Page:Revue des Deux Mondes - 1848 - tome 21.djvu/860

Le texte de cette page a été corrigé et est conforme au fac-similé.

II

Le plus grand titre de Wolf comme critique et comme écrivain, ce sont ses études sur les poèmes d’Homère. Ce fut l’affaire capitale de sa vie, celle qui causa le plus de sensation, on pourrait dire de scandale. Les attaques se reproduisirent sous toutes les formes. Il y en a qui aujourd’hui font sourire. Sainte-Croix insinue quelque part que les doutes de Wolf sur l’existence d’Homère sont un outrage à la mémoire de ce poète[1]. On prononça sérieusement les mots d’ingratitude et de jalousie.

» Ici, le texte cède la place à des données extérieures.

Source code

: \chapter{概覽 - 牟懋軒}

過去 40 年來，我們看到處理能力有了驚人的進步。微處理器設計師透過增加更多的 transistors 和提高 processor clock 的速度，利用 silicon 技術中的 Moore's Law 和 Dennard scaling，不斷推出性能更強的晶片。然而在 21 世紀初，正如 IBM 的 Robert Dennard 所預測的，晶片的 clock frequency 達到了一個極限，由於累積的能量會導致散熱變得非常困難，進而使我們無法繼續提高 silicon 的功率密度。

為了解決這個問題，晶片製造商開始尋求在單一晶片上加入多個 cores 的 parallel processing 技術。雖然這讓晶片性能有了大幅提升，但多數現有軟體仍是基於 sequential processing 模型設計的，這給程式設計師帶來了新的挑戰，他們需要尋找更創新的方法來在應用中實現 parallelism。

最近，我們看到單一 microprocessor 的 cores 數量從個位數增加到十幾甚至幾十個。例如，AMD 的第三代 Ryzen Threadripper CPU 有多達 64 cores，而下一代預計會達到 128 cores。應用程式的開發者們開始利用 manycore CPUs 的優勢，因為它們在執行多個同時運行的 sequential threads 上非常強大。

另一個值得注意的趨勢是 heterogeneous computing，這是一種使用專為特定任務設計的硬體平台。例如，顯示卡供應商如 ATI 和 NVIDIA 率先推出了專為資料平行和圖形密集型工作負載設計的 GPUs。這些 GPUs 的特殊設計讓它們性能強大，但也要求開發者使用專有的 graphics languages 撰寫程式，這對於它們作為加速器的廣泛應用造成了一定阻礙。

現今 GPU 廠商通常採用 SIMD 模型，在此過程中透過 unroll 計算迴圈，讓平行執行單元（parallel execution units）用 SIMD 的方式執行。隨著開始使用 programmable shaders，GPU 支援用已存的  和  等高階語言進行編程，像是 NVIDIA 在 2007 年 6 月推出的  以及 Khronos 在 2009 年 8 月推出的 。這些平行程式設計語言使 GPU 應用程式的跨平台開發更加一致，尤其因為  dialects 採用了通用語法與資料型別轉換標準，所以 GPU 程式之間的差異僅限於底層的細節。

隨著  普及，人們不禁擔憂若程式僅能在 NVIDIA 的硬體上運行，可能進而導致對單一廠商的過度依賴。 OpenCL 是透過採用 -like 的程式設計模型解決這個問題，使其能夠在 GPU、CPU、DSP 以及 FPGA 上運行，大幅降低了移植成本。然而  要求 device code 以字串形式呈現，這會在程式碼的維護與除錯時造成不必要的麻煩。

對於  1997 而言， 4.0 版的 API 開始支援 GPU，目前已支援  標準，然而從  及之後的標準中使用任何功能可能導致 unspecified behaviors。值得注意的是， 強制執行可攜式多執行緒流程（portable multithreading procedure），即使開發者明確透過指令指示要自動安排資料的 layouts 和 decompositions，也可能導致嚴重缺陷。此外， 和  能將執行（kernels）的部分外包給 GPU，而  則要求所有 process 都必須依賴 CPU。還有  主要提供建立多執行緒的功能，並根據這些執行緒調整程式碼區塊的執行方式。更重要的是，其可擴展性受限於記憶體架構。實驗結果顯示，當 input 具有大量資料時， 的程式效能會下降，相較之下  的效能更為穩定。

La critique, dans ces derniers temps, est devenue moins ombrageuse et moins naïve. Cependant les théories de Wolf sont restées chez nous à l’état de paradoxes. On avait bien, il faut l’avouer, quelques raisons de se tenir en garde. Toujours l’esprit sophistique s’est exercé sans pudeur sur cette vieille poésie d’Homère. Dès le siècle de Périclès, Anaxagore de Clazomène et Métrodore de Lampsaque ne voyaient dans l’Iliade et l’Odyssée que des traités allégoriques sur la justice et la vertu. Plus tard, Dion Chrysostôme cherche à prémunir les habitans d’Ilion contre les mensonges d’Homère, et leur prouve qu’ils sont sortis vainqueurs de leur lutte contre les Grecs. Depuis, on en est venu à douter même de l’existence de Troie, car les modernes ne sont pas demeurés en reste de subtilités ou de rêveries. En 1655, Jacques Hugon reconnaissait dans l’Iliade une prédiction claire de la venue du Messie ; plus tard, Gérard Croës y suivait pas à pas l’histoire des Hébreux ; enfin, presque de nos jours, Joseph Grave, membre du conseil de Flandre, embarrassé sans doute de choisir entre toutes les villes qui se disputent l’honneur d’avoir donné naissance à Homère, le faisait, ainsi qu’Hésiode, originaire de Belgique. Les idées de Wolf ne sont-elles qu’une chimère de plus à ajouter à ces divagations plaisantes ou sérieuses ? N’est-ce qu’un agréable passe-temps, un de ces écarts de l’esprit destinés à relever par un peu de variété la monotonie de la raison et du barn sens ? Est-ce enfin l’occasion de répéter avec Voltaire :

On court, hélas ! après la vérité :
Eh ! croyez-moi, l’erreur a son mérite.

La défense de l’erreur peut être piquante et amuser les loisirs d’un poète qui entre l’erreur et la vérité ne fit jamais un choix définitif. Ce n’est pas de cela qu’il s’agit ici. Le nom de paradoxe, sous lequel on a toujours désigné le système de Wolf, ne saurait trancher la question. Si l’on veut mesurer l’espace qui sépare la vérité et le mensonge, que de place pour les paradoxes ! Voulez-vous, — qu’il s’agisse de sentimens

  1. Voyez Réfutation d’un paradoxe de W. Wolf. Paris, 1798.